Table of Contents

Doc for version ddk-3.4.7.7

FaceNet PyTorch VIM4 Demo - 6

Get Source Code

bubbliiiing/facenet-pytorch

$ git clone https://github.com/bubbliiiing/facenet-pytorch

Convert Model

Build virtual environment

Follow Docker official documentation to install Docker: Install Docker Engine on Ubuntu.

Follow the script below to get Docker image:

docker pull numbqq/npu-vim4

Get Convert Tool

Download Tool from khadas/vim4_npu_sdk.

$ git lfs install
$ git lfs clone https://gitlab.com/khadas/vim4_npu_sdk.git
$ cd vim4_npu_sdk
$ ls
adla-toolkit-binary  adla-toolkit-binary-3.1.7.4  convert-in-docker.sh  Dockerfile  docs  README.md

If your kernel is older than 241129, please use version before tag ddk-3.4.7.7.

Convert

After training model, modify facenet-pytorch/nets/facenet.py as follows.

diff --git a/nets/facenet.py b/nets/facenet.py
index e7a6fcd..93a81f1 100644
--- a/nets/facenet.py
+++ b/nets/facenet.py
@@ -75,7 +75,7 @@ class Facenet(nn.Module):
             x = self.Dropout(x)
             x = self.Bottleneck(x)
             x = self.last_bn(x)
-            x = F.normalize(x, p=2, dim=1)
             return x
         x = self.backbone(x)
         x = self.avg(x)

Create a Python file written as follows and run to convert the model to ONNX.

export.py
import torch
import numpy as np
from nets.facenet import Facenet as facenet
 
model_path = "logs/ep092-loss0.177-val_loss1.547.pth"
net = facenet(backbone="mobilenet", mode="predict").eval()
device = torch.device('cuda' if torch.cuda.is_available() else 'cpu')
net.load_state_dict(torch.load(model_path, map_location=device), strict=False)
 
img = torch.zeros(1, 3, 160, 160)
torch.onnx.export(net, img, "./facenet.onnx", verbose=False, opset_version=12, input_names=['images'])

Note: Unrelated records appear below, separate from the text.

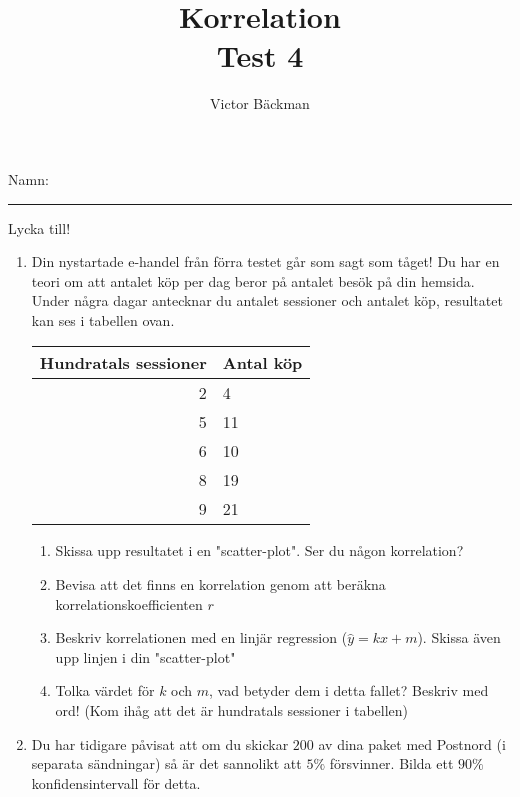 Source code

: \documentclass[a4paper,10pt]{article}
\title{Korrelation \\ {\large Test 4}}
\author{Victor Bäckman}
\begin{document}
\maketitle
\vspace{2cm}
Namn:
{\rule{13cm}{0.4pt}}
\vspace{8cm}
\begin{center}
  {\huge Lycka till!}
\end{center}
\newpage
\begin{enumerate}
    \item{Din nystartade e-handel från förra testet går som sagt som tåget! Du har en teori om att antalet köp per dag beror på antalet besök på din hemsida. Under några dagar antecknar du antalet sessioner och antalet köp, resultatet kan ses i tabellen ovan.
      \begin{table}
        \centering
        \begin{tabular}[H]{r|l}
        \textbf{Hundratals sessioner} & \textbf{Antal köp} \\ \hline
        2                            & 4                  \\
        5                            & 11                  \\
        6                            & 10                 \\
        8                            & 19                 \\
        9                            & 21
        \end{tabular}
    \end{table}
   }
    \begin{enumerate}
        \item{Skissa upp resultatet i en "scatter-plot". Ser du någon korrelation?}
        \newpage
        \item{Bevisa att det finns en korrelation genom att beräkna korrelationskoefficienten $r$}
        \newpage
        \item{Beskriv korrelationen med en linjär regression ($\hat{y}=kx+m$). Skissa även upp linjen i din "scatter-plot"}
        \newpage
      \item{Tolka värdet för $k$ och $m$, vad betyder dem i detta fallet? Beskriv med ord! (Kom ihåg att det är hundratals sessioner i tabellen)}
    \end{enumerate}
  \newpage
  \item{Du har tidigare påvisat att om du skickar $200$ av dina paket med Postnord (i separata sändningar) så är det sannolikt att $5\%$ försvinner. Bilda ett $90\%$ konfidensintervall för detta.}
\end{enumerate}
\end{document}
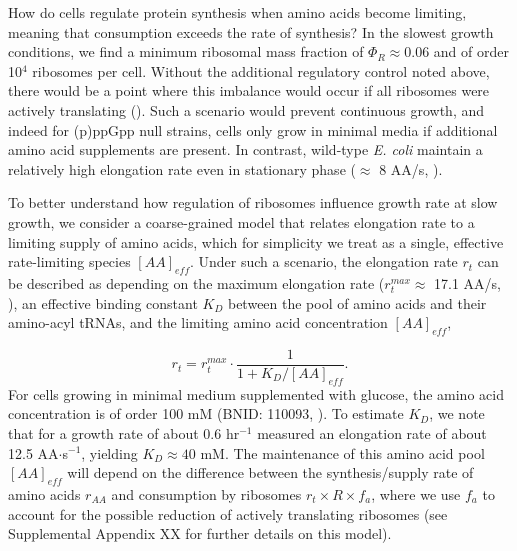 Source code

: How do cells regulate protein synthesis when amino acids become limiting,
meaning that consumption exceeds the rate of synthesis? In the slowest  growth
conditions, we find a minimum ribosomal mass fraction of $\Phi_R \approx 0.06$
and  of order 10$^4$ ribosomes per cell.   Without the additional regulatory
control noted above, there would be a point where  this imbalance would occur if
all ribosomes were actively translating  (). Such a
scenario would prevent continuous growth, and indeed for (p)ppGpp null strains,
cells only grow in minimal media if additional amino acid supplements are
present. In contrast, wild-type \textit{E. coli} maintain a relatively high
elongation rate even in stationary phase ($\approx$ 8 AA/s, \citep{dai2016,
dai2018}).

To better understand how regulation of ribosomes influence growth rate at
slow growth, we consider a coarse-grained model that relates elongation
rate to a limiting supply of amino acids, which for simplicity we treat as a
single, effective rate-limiting species $[AA]_{eff}$. Under such a scenario, the elongation
rate $r_t$ can be described as depending on the maximum elongation rate ($r_t^{max}
\approx$ 17.1 AA/s, \citep{dai2016, dai2018}), an effective binding constant
$K_D$ between the pool of amino acids and their amino-acyl tRNAs, and the limiting
amino acid concentration $[AA]_{eff}$,

\begin{equation}
r_t = r_t^{max} \cdot \frac{1}{1 + K_D / [AA]_{eff}}.
\label{eq:rate_Kd}
\end{equation}
For cells growing in minimal medium supplemented with glucose, the amino acid
concentration is of order 100 mM (BNID: 110093, \citep{milo2010, bennett2009}).
To estimate  $K_D$, we note that for a growth rate of about 0.6 hr$^{-1}$
\cite{dai2016} measured an elongation rate of about 12.5 AA$\cdot$s$^{-1}$,
yielding $K_D \approx 40$ mM. The maintenance of this amino acid pool
$[AA]_{eff}$ will depend on the difference between the synthesis/supply rate of
amino acids $r_{AA}$ and consumption by ribosomes $r_t \times R \times f_a$,
where we use $f_a$ to account for the possible reduction of actively translating
ribosomes (see Supplemental Appendix XX for further details on this model).

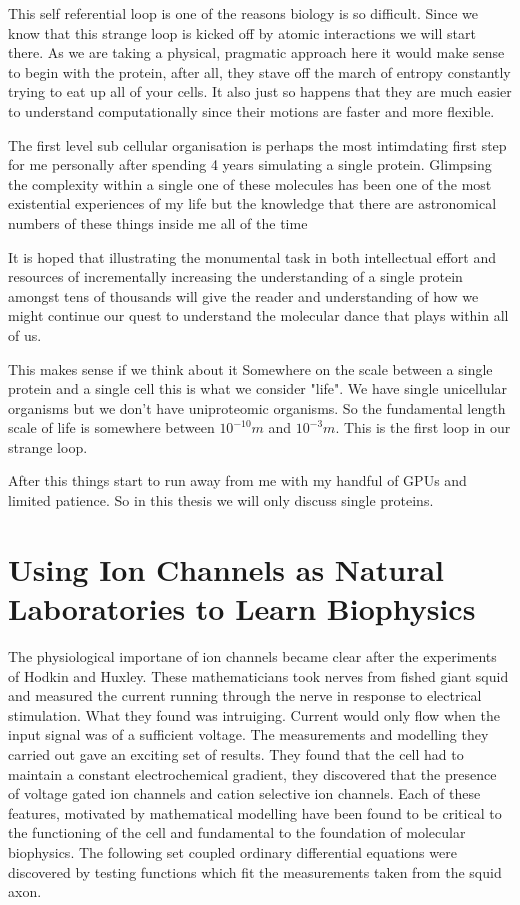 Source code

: This self referential loop is one of the reasons biology is so difficult. Since we know that this strange loop is kicked off by atomic interactions we will start there. As we are taking a physical, pragmatic approach here it would make sense to begin with the protein, after all, they stave off the march of entropy constantly trying to eat up all of your cells. It also just so happens that they are much easier to understand computationally since their motions are faster and more flexible. 

The first level sub cellular organisation is perhaps the most intimdating first step for me personally after spending 4 years simulating a single protein. Glimpsing the complexity within a single one of these molecules has been one of the most existential experiences of my life but the knowledge that there are astronomical numbers of these things inside me all of the time 

It is hoped that illustrating the monumental task in both intellectual effort and resources of incrementally increasing the understanding of a single protein amongst tens of thousands will give the reader and understanding of how we might continue our quest to understand the molecular dance that plays within all of us.  
 
This makes sense if we think about it 
Somewhere on the scale between a single protein and a single cell this is what we consider "life". We have single unicellular organisms but we don't have uniproteomic organisms. So the fundamental length scale of life is somewhere between $10^{-10}m$ and $10^{-3}m$. This is the first loop in our strange loop.

After this things start to run away from me with my handful of GPUs and limited patience. So in this thesis we will only discuss single proteins.


\section{Using Ion Channels as Natural Laboratories to Learn Biophysics}
The physiological importane of ion channels became clear after the experiments of Hodkin and Huxley. These mathematicians took nerves from fished giant squid and measured the current running through the nerve in response to electrical stimulation. What they found was intruiging. Current would only flow when the input signal was of a sufficient voltage. The measurements and modelling they carried out gave an exciting set of results. They found that the cell had to maintain a constant electrochemical gradient, they discovered that the presence of voltage gated ion channels and cation selective ion channels\cite{hodgkin1952}. Each of these features, motivated by mathematical modelling have been found to be critical to the functioning of the cell and fundamental to the foundation of molecular biophysics. The following set coupled ordinary differential equations were discovered by testing functions which fit the measurements taken from the squid axon.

Enter vim4_npu_sdk/demo and modify convert_adla.sh as follows.

convert_adla.sh
#!/bin/bash
 
ACUITY_PATH=../bin/
#ACUITY_PATH=../python/tvm/
adla_convert=${ACUITY_PATH}adla_convert
 
 
if [ ! -e "$adla_convert" ]; then
    adla_convert=${ACUITY_PATH}adla_convert.py
fi
 
$adla_convert --model-type onnx \
        --model ./model_source/facenet/facenet.onnx \
        --inputs "images" \
        --input-shapes  "3,160,160"  \
        --dtypes "float32" \
        --inference-input-type float32 \
	--inference-output-type float32 \
        --quantize-dtype int8 --outdir onnx_output  \
        --channel-mean-value "0,0,0,255"  \
        --source-file facenet_dataset.txt  \
        --iterations 394 \
        --disable-per-channel False \
        --batch-size 1 --target-platform PRODUCT_PID0XA003

Run convert_adla.sh to generate the VIM4 model. The converted model is xxx.adla in onnx_output.

$ bash convert_adla.sh

Run inference on the NPU

Get source code

Clone the source code from our khadas/vim4_npu_applications.

$ git clone https://github.com/khadas/vim4_npu_applications

If your kernel is older than 241129, please use version before tag ddk-3.4.7.7.

Install dependencies

$ sudo apt update
$ sudo apt install libopencv-dev python3-opencv cmake

Compile and run

Picture input demo

There are two modes of this demo. One is converting face images into feature vectors and saving vectors in the face library. Another is comparing input face image with faces in the library and outputting Euclidean distance and cosine similarity.

Put facenet_int8.adla in vim4_npu_applications/facenet/data/.

# Compile
$ cd vim4_npu_applications/facenet
$ mkdir build
$ cd build
$ cmake ..
$ make
 
# Run mode 1
$ ./facenet -m ../data/facenet_int8.adla -p 1

After running mode 1, a file named face_feature_lib will generate in vim4_npu_applications/facenet. With this file generated, you can run mode 2.

# Run mode 2
$ ./facenet -m ../data/model/facenet_int8.adla -p ../data/img/lin_2.jpg

Here are two comparison methods, Euclidean distance and cosine similarity.

Euclidean distance is smaller, more similar between two faces.

Cosine similarity is closer to 1, more similar between two faces.